Why Is Super Mario Bros. 2 Missing a Level?
As a kid, I loved Super Mario Bros. 2 because it was weird. But I always wondered why it offered less overall than the original Super Mario Bros., at least as far as level structure goes. While Super Mario Bros. boasts a tidy thirty-two stages — four apportioned out over eight themed worlds — Super Mario Bros. 2 only offers twenty: three per themed world, with the seventh world randomly only offering two. That last word is Wart’s fortress in the clouds, and those levels are longer and harder than you find in the rest of the game, but it still felt like the game was shortchanging us, even back then.
The first world has three levels.
The desert world has three.
The ice world has three.
But the last world just has the two, and there’s nothing in Super Mario Bros. 2 to explain this.
Of course, the game we westerners call Super Mario Bros. 2 is a modified version of what was released in Japan as Yume Kōjō: Doki Doki Panic (夢工場 ドキドキパニック, “Dream Factory: Heart-Pounding Panic”). The cast of characters created for that game was replaced with characters who would be familiar to Americans who played the first Super Mario Bros., but it wasn’t exactly a one-for-one substitution. Whole characters not vital to gameplay got cut, and with them went the explanation for why there is no stage 7-3.
The answer lies in the backstory for the game. If you open the Doki Doki Panic instruction manual, you’re told of a storybook describing the land of Mū, where the kind of dreams people have at night determine what the weather will be the following day. In order to ensure only good weather, the residents of Mū build a machine that makes for only good dreams. However, a villain named Mamū seized control of the dream machine and used it to make monsters. Only when the residents of Mū learned Mamū’s secret weakness — vegetables, for some reason — do they send him back where he came from.
The book containing this story, the instruction booklet continues, finds its way into the hands of two twins, Poki and Piki, the younger siblings to the game’s main character and Mario analogue, Imajin. When the twins fight over who gets to hold the book, the last page of this story is torn out, and in a rather meta twist, the removal of that page means that Mamū was never defeated. His hand emerges from the book and pulls the twins in — again, for some reason — and a pet monkey named Rūsa alerts Imajin, his parents and his girlfriend, and they all collectively also jump into the book to save the kids. The adventure of Doki Doki Panic revolves around the player essentially rewriting that final page of the story.

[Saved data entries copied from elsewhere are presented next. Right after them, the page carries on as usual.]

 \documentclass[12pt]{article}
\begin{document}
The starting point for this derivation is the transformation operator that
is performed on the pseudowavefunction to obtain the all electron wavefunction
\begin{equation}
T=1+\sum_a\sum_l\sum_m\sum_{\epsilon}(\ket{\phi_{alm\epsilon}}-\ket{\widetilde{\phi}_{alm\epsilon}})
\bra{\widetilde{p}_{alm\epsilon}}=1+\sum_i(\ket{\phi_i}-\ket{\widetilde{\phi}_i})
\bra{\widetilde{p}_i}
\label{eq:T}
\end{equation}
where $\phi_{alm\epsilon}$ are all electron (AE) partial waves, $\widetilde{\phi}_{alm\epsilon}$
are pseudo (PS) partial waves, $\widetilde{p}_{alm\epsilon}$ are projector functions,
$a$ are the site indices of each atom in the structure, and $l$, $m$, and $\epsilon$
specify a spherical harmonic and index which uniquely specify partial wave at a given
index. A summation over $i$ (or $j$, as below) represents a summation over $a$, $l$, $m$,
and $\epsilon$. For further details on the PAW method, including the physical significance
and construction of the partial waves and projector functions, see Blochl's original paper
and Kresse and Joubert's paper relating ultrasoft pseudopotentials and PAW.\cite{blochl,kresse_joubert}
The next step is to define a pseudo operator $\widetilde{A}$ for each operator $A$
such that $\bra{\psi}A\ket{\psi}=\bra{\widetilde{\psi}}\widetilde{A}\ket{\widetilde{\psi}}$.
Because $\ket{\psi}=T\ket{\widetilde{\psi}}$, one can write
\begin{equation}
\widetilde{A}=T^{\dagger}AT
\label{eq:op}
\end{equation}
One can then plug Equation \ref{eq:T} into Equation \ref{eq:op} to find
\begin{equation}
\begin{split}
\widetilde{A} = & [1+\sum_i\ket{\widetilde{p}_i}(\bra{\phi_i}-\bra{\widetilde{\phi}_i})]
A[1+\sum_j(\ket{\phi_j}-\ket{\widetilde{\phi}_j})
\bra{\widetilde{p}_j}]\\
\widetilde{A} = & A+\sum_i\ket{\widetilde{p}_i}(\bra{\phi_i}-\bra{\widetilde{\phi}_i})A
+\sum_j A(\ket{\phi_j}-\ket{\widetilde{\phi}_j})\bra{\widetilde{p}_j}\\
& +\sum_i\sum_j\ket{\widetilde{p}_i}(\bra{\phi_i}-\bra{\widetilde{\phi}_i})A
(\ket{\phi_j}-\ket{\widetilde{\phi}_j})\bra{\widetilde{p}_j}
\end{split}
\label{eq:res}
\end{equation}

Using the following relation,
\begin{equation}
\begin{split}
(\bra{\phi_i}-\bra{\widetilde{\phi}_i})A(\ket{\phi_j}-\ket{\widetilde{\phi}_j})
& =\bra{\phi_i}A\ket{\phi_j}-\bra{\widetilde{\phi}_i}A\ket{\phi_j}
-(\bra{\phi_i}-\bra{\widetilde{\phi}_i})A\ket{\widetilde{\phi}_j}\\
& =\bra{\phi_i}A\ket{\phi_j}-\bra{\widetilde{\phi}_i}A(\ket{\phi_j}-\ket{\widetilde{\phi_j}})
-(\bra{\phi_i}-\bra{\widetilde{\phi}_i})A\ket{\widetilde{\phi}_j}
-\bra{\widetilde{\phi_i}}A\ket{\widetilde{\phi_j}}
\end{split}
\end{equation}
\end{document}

A version of this story plays out in the game’s intro sequence, which manages to capture the gist of it. Even then, however, if you didn’t have access to the instruction booklet, you wouldn’t know about the part where the twins accidentally tear out the final page of the story and you might be still be surprised when you get to level 7-2 and find out it’s the last one.
As a result of this setup, Doki Doki Panic has a slightly different ending. In Super Mario Bros. 2, defeating Wart causes a doorway to open, and that doorway takes your character to a room with a vase plugged with a block. Once the block is removed, the captive Subcon fairies spring out. In Doki Doki Panic, however, defeating Mamū just leads directly to the scene where the celebrating fairies haul away his corpse; instead of standing on a pedestal, the heroes are standing on top of a cage holding Poki and Piki, which unlocks, and then the whole family emerges from the book.
Again, there’s nothing in-game that would explain why there is no level 7-3. I wonder if perhaps this is just how the game was designed — if maybe technical limitations meant there could only be twenty levels, and then the framing story was written to explain away the missing level. Whatever the case, the nature of the world these characters exist in was never elaborated upon, because Imajin and his family never appeared in a subsequent video game. Unlike the enemy characters, who showed up in Super Mario Bros. 2, they were all swapped out for existing Mario characters.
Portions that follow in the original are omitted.